"Before we had a sufficient number of the pursuers collected to attack this formidable column, it broke and bolted, its soldiers disappearing among the racing mobs who threw away their arms and fled towards the Pyrenees. While wondering what had caused so sudden a panic among men who, but a moment before, seemed ready to adhere until death to their officers, we—the skirmishers—looked back to the ridge, and saw a sight which I shall never forget. The whole British line crowned the mountains, from wing to wing, looking like a wall of fire, their bayonets glittering in the sun, as they moved steadily, silently, and presenting a glorious picture of power and order. This sight it was which struck the enemy to the heart, and made him fly from his new position in sudden panic. No army, although double the number, if clad in sombre uniform, could ever make such an appearance, or produce such an effect as this."*

* At the commencement of the Volunteer movement, this letter was addressed to the author of this paper, who was then actively engaged in the formation of a corps now wearing grey.

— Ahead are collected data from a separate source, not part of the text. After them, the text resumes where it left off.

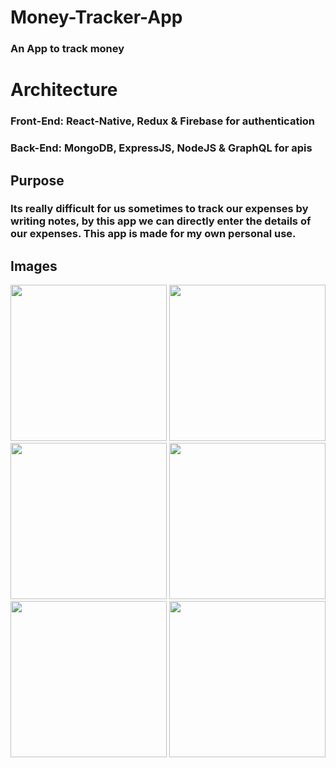 # Money-Tracker-App
### An App to track money
# Architecture
### Front-End: React-Native, Redux & Firebase for authentication
### Back-End: MongoDB, ExpressJS, NodeJS & GraphQL for apis
## Purpose
### Its really difficult for us sometimes to track our expenses by writing notes, by this app we can directly enter the details of our expenses. This app is made for my own personal use.

## Images
<p float="left">
<img src="https://user-images.githubusercontent.com/60269478/133482397-76c9d5ed-bf8a-4fde-a778-d69be1bf2377.jpeg" width="250px" >
<img src="https://user-images.githubusercontent.com/60269478/133486159-5c76722d-4bf5-4230-a254-539cda6942a1.jpeg" width="250px" >
<img src="https://user-images.githubusercontent.com/60269478/133485779-af6e7711-2efb-424d-a222-88d8121885a8.jpeg" width="250px" >
<img src="https://user-images.githubusercontent.com/60269478/133486234-7d408722-6eed-4eac-9cf8-d8600289bc1c.jpeg" width="250px" >
<img src="https://user-images.githubusercontent.com/60269478/133486266-ced28f1d-839d-499c-892b-8e7b20ec83d1.jpeg" width="250px" >
<img src="https://user-images.githubusercontent.com/60269478/133486193-9935f4cf-7a77-4dbc-b76f-24f383575392.jpeg" width="250px" >
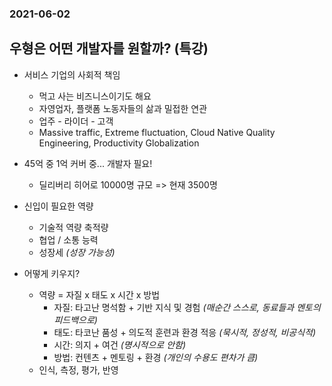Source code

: ### 2021-06-02

## 우형은 어떤 개발자를 원할까? (특강)
- 서비스 기업의 사회적 책임
    - 먹고 사는 비즈니스이기도 해요
    - 자영업자, 플랫폼 노동자들의 삶과 밀접한 연관
    - 업주 - 라이더 - 고객
    - Massive traffic, Extreme fluctuation, Cloud Native Quality Engineering, Productivity Globalization

- 45억 중 1억 커버 중... 개발자 필요! 
    - 딜리버리 히어로 10000명 규모 => 현재 3500명

- 신입이 필요한 역량
    - 기술적 역량 축적량
    - 협업 / 소통 능력
    - 성장세 *(성장 가능성)*

- 어떻게 키우지?
    - 역량 = 자질 x 태도 x 시간 x 방법
        - 자질: 타고난 명석함 + 기반 지식 및 경험 *(매순간 스스로, 동료들과 멘토의 피드백으로)*
        - 태도: 타코난 품성 + 의도적 훈련과 환경 적응 *(묵시적, 정성적, 비공식적)*
        - 시간: 의지 + 여건 *(명시적으로 안함)*
        - 방법: 컨텐츠 + 멘토링 + 환경 *(개인의 수용도 편차가 큼)*
    - 인식, 측정, 평가, 반영
            

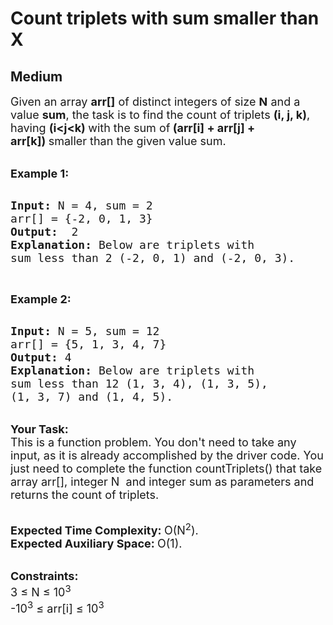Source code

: # Count triplets with sum smaller than X
## Medium 
<div class="problems_problem_content__Xm_eO"><p><span style="font-size:18px">Given an array <strong>arr[]</strong> of distinct integers of size <strong>N</strong> and a value <strong>sum</strong>, the task is to find the count of triplets <strong>(i, j, k)</strong>, having <strong>(i&lt;j&lt;k)&nbsp;</strong>with the sum of<strong> <strong>(arr[i] + arr[j] + arr[k])</strong>&nbsp;</strong>smaller than the given value sum.</span></p>

<p><br>
<strong><span style="font-size:18px"><strong>Example 1:</strong></span></strong></p>

<pre><strong>
<span style="font-size:18px"><strong>Input: </strong></span></strong><span style="font-size:18px">N = 4, sum = 2
arr[] = {-2, 0, 1, 3}</span><strong><span style="font-size:18px">
<strong>Output:</strong>  </span></strong><span style="font-size:18px">2</span><strong><span style="font-size:18px">
<strong>Explanation</strong>: </span></strong><span style="font-size:18px">Below are triplets with 
sum less than 2 (-2, 0, 1) and (-2, 0, 3). </span>
</pre>

<p>&nbsp;</p>

<p><strong><span style="font-size:18px"><strong>Example 2:</strong></span></strong></p>

<pre><strong>
<span style="font-size:18px"><strong>Input: </strong></span></strong><span style="font-size:18px">N = 5, sum = 12
arr[] = {5, 1, 3, 4, 7}</span><strong><span style="font-size:18px">
<strong>Output:</strong> </span></strong><span style="font-size:18px">4</span><strong><span style="font-size:18px">
<strong>Explanation</strong>: </span></strong><span style="font-size:18px">Below are triplets with 
sum less than 12 (1, 3, 4), (1, 3, 5), 
(1, 3, 7) and (1, 4, 5).
</span></pre>

<p><br>
<strong><span style="font-size:18px"><strong>Your Task:</strong></span></strong><br>
<span style="font-size:18px">This is a function problem. You don't need to take any input, as it is already accomplished by the driver code. You just need to complete the function countTriplets() that take array arr[],&nbsp;integer N&nbsp; and integer&nbsp;sum&nbsp;as parameters and returns the count of triplets.</span></p>

<p><br>
<strong><span style="font-size:18px"><strong>Expected Time Complexity:</strong> </span></strong><span style="font-size:18px">O(N<sup>2</sup>).</span><br>
<strong><span style="font-size:18px"><strong>Expected Auxiliary Space:</strong> </span></strong><span style="font-size:18px">O(1).</span></p>

<div><br>
<strong><span style="font-size:18px"><strong>Constraints:</strong></span></strong><br>
<span style="font-size:18px">3 ≤ N ≤ 10<sup>3</sup></span></div>

<div><span style="font-size:18px">-10<sup>3</sup>&nbsp;≤ arr[i]&nbsp;≤ 10<sup>3</sup></span></div>
</div>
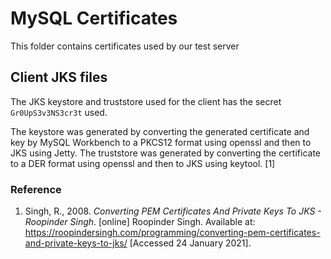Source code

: # MySQL Certificates

This folder contains certificates used by our test server

## Client JKS files

The JKS keystore and truststore used for the client has the secret `Gr0UpS3v3NS3cr3t` used.

The keystore was generated by converting the generated certificate and key by MySQL Workbench to a PKCS12 format using openssl and then to JKS using Jetty. The truststore was generated by converting the certificate to a DER format using openssl and then to JKS using keytool. [1]

### Reference

1. Singh, R., 2008. *Converting PEM Certificates And Private Keys To JKS - Roopinder Singh*. [online] Roopinder Singh. Available at: <https://roopindersingh.com/programming/converting-pem-certificates-and-private-keys-to-jks/> [Accessed 24 January 2021].

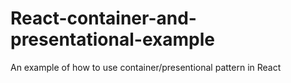 # React-container-and-presentational-example
An example of how to use container/presentional pattern in React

Our uniforms have frequently varied according to the climate in which corps have been stationed. The kilt has generally proved too warm for Indian service, and white trousers are substituted. In the Caffre war the 74th Highlanders wore short dark blouses, tartan tunics, and hummal bonnets, i.e., without feathers. In Canada the King's Dragoon Guards lately wore busbies of fur, blue pea-jackets, and long boots lined with sheepskin in winter. The Ashanti uniform is still remembered.

Save the Blues, all our cavalry wore scarlet, until the middle of George III.'s reign, when blue was adopted for the Light corps; but silver-grey, with red facings, was worn by all dragoons, while serving in India, until 1820. Eleven years after, scarlet was resumed for all corps except the Horse Guards and Hussars; but blue was ordered again for all Lancers and Light Dragoons in 1840.

Blue has always been worn by the Royal Regiment of Artillery, which was first embodied in England in the year 1750, by Colonel William Belford, who commanded that arm of the service at the battle of Culloden, four years before. The facings, vests, and breeches were all scarlet.

Hussars were first introduced in our service in 1793, and Lancers after the battle of Waterloo; but so early as 1794 we had a corps of Lancers, named the British Uhlans, formed out of the remains of the French Royalist army, and which, with the Hussars of Choiseul, Salm, and Rohan, perished in the fatal expedition to Quiberon in 1796.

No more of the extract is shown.